Neste Dia Mundial do Meio Ambiente, celebrado hoje (5), o Alto Tietê vive o contraste entre a luta pela preservação, a pressão do avanço urbano e os impactos já visíveis da emergência climática. Com áreas de mananciais e trechos de Mata Atlântica, a região busca equilibrar crescimento e cuidado com o território. O Consórcio de Desenvolvimento dos Municípios do Alto Tietê (Condemat+) e organizações como o Instituto Ecofuturo — responsável pelo Parque das Neblinas, na Serra do Mar — conduzem ações voltadas a construir alternativas sustentáveis. A maior integração entre as cidades e ações com viés educativo são apontadas como caminhos para fortalecer essa causa.
A coordenadora da Câmara Técnica de Meio Ambiente do Condemat+, Solange Wuo, lembra que, apesar das diferenças entre os municípios, eles enfrentam problemas comuns, como descarte irregular de resíduos e ocupação de áreas de preservação, principalmente nas fronteiras.
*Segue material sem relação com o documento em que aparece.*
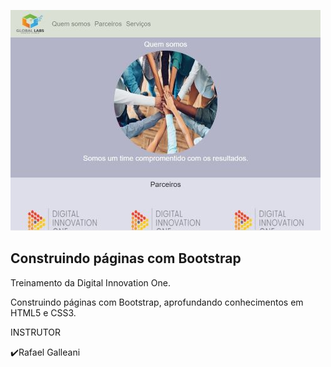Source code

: 
![Screenshot_2](https://github.com/FB-5/Bootstrap/blob/main/img/treinamento_bootstrap.jpg)

## Construindo páginas com Bootstrap

Treinamento da Digital Innovation One.

Construindo páginas com Bootstrap, aprofundando conhecimentos 
em HTML5 e CSS3. 

INSTRUTOR

✔️Rafael Galleani

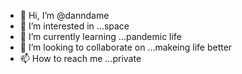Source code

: - 👋 Hi, I’m @danndame
- 👀 I’m interested in ...space
- 🌱 I’m currently learning ...pandemic life
- 💞️ I’m looking to collaborate on ...makeing life better
- 📫 How to reach me ...private

<!---
danndame/danndame is a ✨ special ✨ repository because its `README.md` (this file) appears on your GitHub profile.
You can click the Preview link to take a look at your changes.
--->
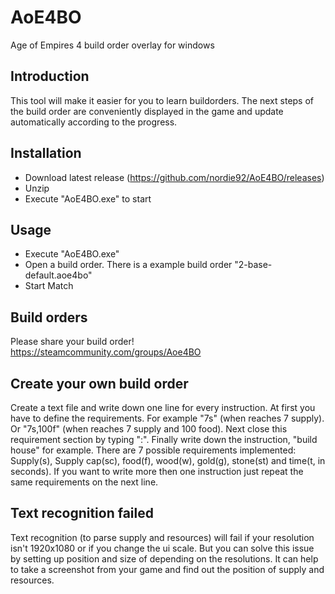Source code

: # AoE4BO
Age of Empires 4 build order overlay for windows

## Introduction
This tool will make it easier for you to learn buildorders. The next steps of the build order are conveniently displayed in the game and update automatically according to the progress.

## Installation
- Download latest release (https://github.com/nordie92/AoE4BO/releases)
- Unzip
- Execute "AoE4BO.exe" to start

## Usage
- Execute "AoE4BO.exe"
- Open a build order. There is a example build order "2-base-default.aoe4bo"
- Start Match

## Build orders
Please share your build order! https://steamcommunity.com/groups/Aoe4BO

## Create your own build order
Create a text file and write down one line for every instruction.
At first you have to define the requirements. For example "7s" (when reaches 7 supply). Or "7s,100f" (when reaches 7 supply and 100 food). Next close this requirement section by typing ":". Finally write down the instruction, "build house" for example.
There are 7 possible requirements implemented: Supply(s), Supply cap(sc), food(f), wood(w), gold(g), stone(st) and time(t, in seconds). If you want to write more then one instruction just repeat the same requirements on the next line.

## Text recognition failed
Text recognition (to parse supply and resources) will fail if your resolution isn't 1920x1080 or if you change the ui scale. But you can solve this issue by setting up position and size of depending on the resolutions. It can help to take a screenshot from your game and find out the position of supply and resources.
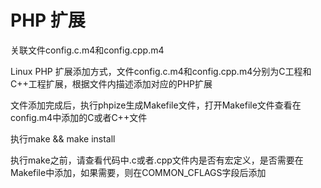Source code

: # PHP 扩展

关联文件config.c.m4和config.cpp.m4

Linux PHP 扩展添加方式，文件config.c.m4和config.cpp.m4分别为C工程和C++工程扩展，根据文件内描述添加对应的PHP扩展

文件添加完成后，执行phpize生成Makefile文件，打开Makefile文件查看在config.m4中添加的C或者C++文件

执行make && make install

执行make之前，请查看代码中.c或者.cpp文件内是否有宏定义，是否需要在Makefile中添加，如果需要，则在COMMON_CFLAGS字段后添加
Ela destaca que o consórcio apoia a estruturação das políticas públicas locais e faz articulações para garantir recursos para as cidades da região, além da forte presença em fóruns pelo Brasil e aposta em projetos sustentáveis como o Recicla Cidade.
Apesar dos muitos desafios da região, Solange enxerga com otimismo o maior interesse da população na pauta ambiental. “Essa data é muito importante pra gente fazer uma reflexão e entender tudo que a gente precisa melhorar e mudar de uma forma rápida”, ressalta. "Hoje, a maioria dos municípios está com o calendário do mês de junho repleto de atividades. Então, as datas, elas são muito importantes pra gente reforçar, reverberar o tema meio ambiente com a população", complementa.
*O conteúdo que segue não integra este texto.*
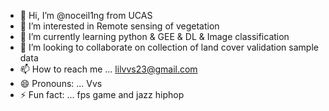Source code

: - 👋 Hi, I’m @noceil1ng from UCAS 
- 👀 I’m interested in Remote sensing of vegetation
- 🌱 I’m currently learning python & GEE & DL & Image classification
- 💞️ I’m looking to collaborate on collection of land cover validation sample data
- 📫 How to reach me ...  lilvvs23@gmail.com
- 😄 Pronouns: ... Vvs
- ⚡ Fun fact: ... fps game and jazz hiphop

<!---
noceil1ng/noceil1ng is a ✨ special ✨ repository because its `README.md` (this file) appears on your GitHub profile.
You can click the Preview link to take a look at your changes.
--->
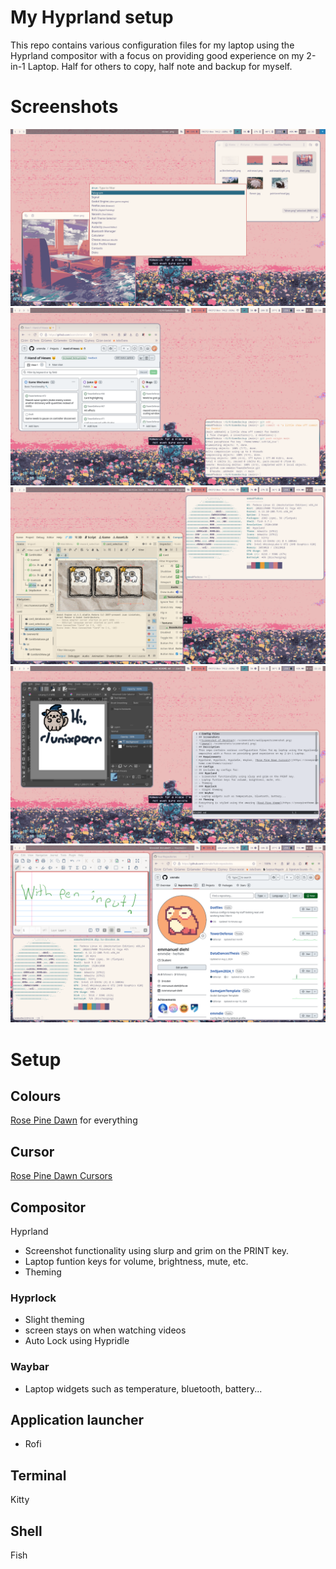 # My Hyprland setup
This repo contains various configuration files for my laptop using the Hyprland compositor with a focus on providing good experience on my 2-in-1 Laptop. Half for others to copy, half note and backup for myself. 

# Screenshots
![Screenshot of Desktop](./screenshots/ScreenshotRofiPicFiles.png)
![Screenshot of Terminal and Github](./screenshots/ScreenshotGit.png)
![Screenshot of Godot and neofetch](./screenshots/ScreenshotGodot.png)
![Screenshot of Krita and Neovim](./screenshots/ScreenshotKrita.png)
![Screenshot of Windows tiled](./screenshots/screenshotTiling.png)

# Setup
## Colours
[Rose Pine Dawn](https://rosepinetheme.com/) for everything
## Cursor
[Rose Pine Dawn Cursors](https://rosepinetheme.com/themes/cursor/)
## Compositor
Hyprland
- Screenshot functionality using slurp and grim on the PRINT key. 
- Laptop funtion keys for volume, brightness, mute, etc.
- Theming 
### Hyprlock
- Slight theming
- screen stays on when watching videos
- Auto Lock using Hypridle
### Waybar
- Laptop widgets such as temperature, bluetooth, battery...
## Application launcher
- Rofi
## Terminal
Kitty
## Shell
Fish

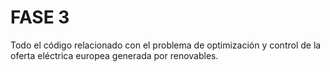 # FASE 3
Todo el código relacionado con el problema de optimización y control de la oferta eléctrica europea generada por renovables.
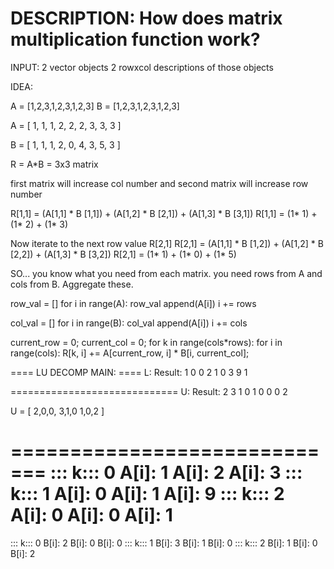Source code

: # DESCRIPTION: How does matrix multiplication function work?

INPUT:
2 vector<float> objects
2 rowxcol descriptions of those objects

IDEA:

A = [1,2,3,1,2,3,1,2,3]
B = [1,2,3,1,2,3,1,2,3]

A = [
    1, 1, 1,
    2, 2, 2,
    3, 3, 3
]

B = [
    1, 1, 1,
    2, 0, 4,
    3, 5, 3
]

R = A*B = 3x3 matrix

first matrix will increase col number and second matrix will increase row number

R[1,1] = (A[1,1] * B [1,1]) + (A[1,2] * B [2,1]) + (A[1,3] * B [3,1])
R[1,1] = (1* 1) + (1* 2) + (1* 3)

Now iterate to the next row value R[2,1]
R[2,1] = (A[1,1] * B [1,2]) + (A[1,2] * B [2,2]) + (A[1,3] * B [3,2])
R[2,1] = (1* 1) + (1* 0) + (1* 5)


SO... you know what you need from each matrix. you need rows from A and cols from B.
Aggregate these.

row_val = []
for i in range(A):
    row_val append(A[i])
    i += rows

col_val = []
for i in range(B):
    col_val append(A[i])
    i += cols




current_row = 0;
current_col = 0;
for k in range(cols*rows):
    for i in range(cols):
        R[k, i] += A[current_row, i] * B[i, current_col];








==== LU DECOMP MAIN: ====
L:
Result:
1
0
0
2
1
0
3
9
1

=============================
U:
Result:
2
3
1
0
1
0
0
0
2

U = [
    2,0,0,
    3,1,0
    1,0,2
]

=============================
::: k::: 0
A[i]: 1
A[i]: 2
A[i]: 3
::: k::: 1
A[i]: 0
A[i]: 1
A[i]: 9
::: k::: 2
A[i]: 0
A[i]: 0
A[i]: 1
====================
::: k::: 0
B[i]: 2
B[i]: 0
B[i]: 0
::: k::: 1
B[i]: 3
B[i]: 1
B[i]: 0
::: k::: 2
B[i]: 1
B[i]: 0
B[i]: 2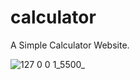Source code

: # calculator
A Simple Calculator Website.

![127 0 0 1_5500_](https://github.com/user-attachments/assets/383882dd-bf9e-426a-bd46-1bbf6d4ea61b)
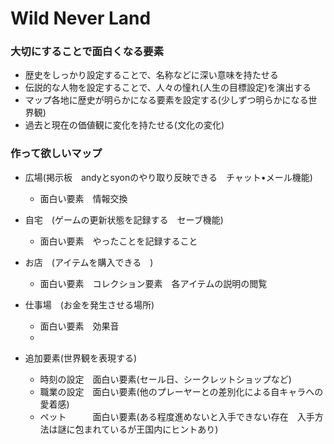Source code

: Wild Never Land
===============

### 大切にすることで面白くなる要素

- 歴史をしっかり設定することで、名称などに深い意味を持たせる
- 伝説的な人物を設定することで、人々の憧れ(人生の目標設定)を演出する
- マップ各地に歴史が明らかになる要素を設定する(少しずつ明らかになる世界観)
- 過去と現在の価値観に変化を持たせる(文化の変化)


### 作って欲しいマップ

- 広場(掲示板　andyとsyonのやり取り反映できる　チャット•メール機能)　
    - 面白い要素　情報交換

- 自宅　(ゲームの更新状態を記録する　セーブ機能)
    - 面白い要素　やったことを記録すること

- お店　(アイテムを購入できる　)
    - 面白い要素　コレクション要素　各アイテムの説明の閲覧

- 仕事場　(お金を発生させる場所)
    - 面白い要素　効果音　　
    - 

- 追加要素(世界観を表現する)
    - 時刻の設定　面白い要素(セール日、シークレットショップなど)
    - 職業の設定　面白い要素(他のプレーヤーとの差別化による自キャラへの愛着感)
    - ペット　　　面白い要素(ある程度進めないと入手できない存在　入手方法は謎に包まれているが王国内にヒントあり)
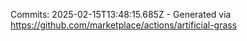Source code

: Commits: 2025-02-15T13:48:15.685Z - Generated via https://github.com/marketplace/actions/artificial-grass
<br>
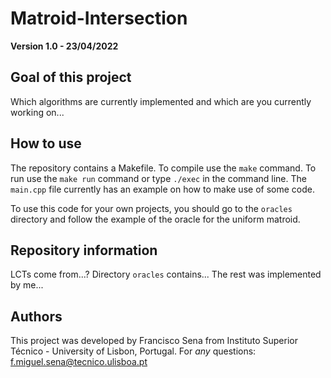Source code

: # Matroid-Intersection

**Version 1.0 - 23/04/2022**

## Goal of this project

Which algorithms are currently implemented and which are you currently working on...

## How to use

The repository contains a Makefile. To compile use the `make` command. To run use the `make run` command or type `./exec` in the command line.
The `main.cpp` file currently has an example on how to make use of some code.

To use this code for your own projects, you should go to the `oracles` directory and follow the example of the oracle for the uniform matroid.

## Repository information

LCTs come from...?
Directory `oracles` contains...
The rest was implemented by me...

## Authors
This project was developed by Francisco Sena from Instituto Superior Técnico - University of Lisbon, Portugal.
For *any* questions: f.miguel.sena@tecnico.ulisboa.pt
A emergência climática, segundo ela, já impacta a região, que enfrenta, por exemplo, tempestades cada vez mais fortes e intensas. “A gente tem essa questão muito preocupante: muita água vindo de uma vez, de forma violenta, e muitos ventos”. Além disso ela cita tragédias que aconteceram em territórios próximos, como os deslizamentos em São Sebastião, no litoral norte do Estado, em 2023, e as enchentes no Rio Grande do Sul, no ano passado.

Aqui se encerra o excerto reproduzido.